Jards Macalé foi o mais
tropicalista deste grupo, nas parcerias, nas canções gravadas, nas posturas
conceituais desconcertantes e desabusadas – sem deixar de ser um eterno lobo
solitário, um bloco do eu-sozinho sem similar na música da pátria.
E Melodia passeava pelo
blues, pelo pop, pela canção romântica – da qual ele tinha um modo também
só-seu de drenar o excesso de água com açúcar e aumentar a voltagem de
tragédia. Canção de amor na voz de Melodia era sempre uma canção de amor
durante um bombardeio.
Em parte talvez por aquela
mágoa ancestral que administra a alegria momentânea de tantos brasileiros. O
samba que, como viriam a lembrar depois os pais do Tropicalismo, é o pai do
prazer e o filho da dor. As canções de amor que Luiz Melodia pescava nos
repertórios mais improváveis estão sempre contaminadas por essa tristeza imensa
que os olhos dele mostravam em cada close, mesmo quando o verso era brincalhão
ou otimista.
Era o nosso negro gato,
dono do pedaço, player com sete
vidas, malandro de dar drible em bala.

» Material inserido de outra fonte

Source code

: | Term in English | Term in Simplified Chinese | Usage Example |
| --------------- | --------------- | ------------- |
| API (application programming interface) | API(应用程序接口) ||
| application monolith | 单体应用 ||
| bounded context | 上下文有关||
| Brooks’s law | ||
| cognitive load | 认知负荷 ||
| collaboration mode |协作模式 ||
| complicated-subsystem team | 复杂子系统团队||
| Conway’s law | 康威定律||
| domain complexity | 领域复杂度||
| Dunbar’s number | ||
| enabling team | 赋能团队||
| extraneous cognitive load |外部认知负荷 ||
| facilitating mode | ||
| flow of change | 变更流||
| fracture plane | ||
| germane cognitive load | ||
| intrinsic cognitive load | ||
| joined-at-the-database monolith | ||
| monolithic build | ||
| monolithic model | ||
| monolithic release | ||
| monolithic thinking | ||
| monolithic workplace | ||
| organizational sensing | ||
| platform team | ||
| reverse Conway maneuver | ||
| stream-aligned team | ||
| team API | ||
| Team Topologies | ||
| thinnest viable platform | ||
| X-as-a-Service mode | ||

E ao mesmo tempo alguém que parecia
trazer nas costas o peso de um milênio de escravidão e a influência má dos
signos do Zodíaco. E uma angústia profunda que conferia vastidão ao verso mais
singelo que cantasse.
Sempre cercado por músicos
de talento que achavam um privilégio dialogar com um voz como aquela, Melodia
era como aquele ator de teatro que pega meia dúzia de falas desenxabidas de um
autor sem inspiração e diz (respeitando cada vírgula delas) caminhões de
subtexto. O segredo é a voz, que colore esses versos, tanto os de alta voltagem
poética quanto os versinhos tapa-buraco das canções pop. Agarra todos – e eleva
todos ao lugar de onde soa, seja o alto da montanha ou o fundo-do-poço do
coração.
Melodia era, como Augusto,
um monstro de escuridão e rutilância. Capaz de cantar a alegria do nascer do
sol:
“Juízo
Final” (Nelson Cavaquinho e Élcio Soares)
E de cantar a paz do cair
da noite:
“Suave
é a Noite” (Paul Francis Webster e Sammy Fain, versão de Nazareno de
Brito) :
De ir ao fundo do porão
com o poeta que desceu aos infernos e sair dali brincando com as próprias
cicatrizes:
“Que
Loucura” (Sérgio Sampaio)
Era uma voz de quem foi lá
no fim do futuro, viu tudo – e jurou não contar nada quando voltasse. As
canções falam do presente, da vidinha boa e boba de todo mundo a cada dia. Era
somente o olhar quem revelava o que ele viu, e a voz que nos consolava, como se
dissesse: “Não se preocupe, não aconteceu ainda”.
3 comentários:
Clap! Clap! Clap! Belíssimo!
A música não acaba, Melodia nunca.
Um grande poeta, acima de tudo.
"Para alienígenas como eu, que não obstante a alienação amam o samba, o samba é uma roupa. Para eles é uma pele." Rapaz, por textos como este que não consigo desconectar da internet. Obrigado, Braulio.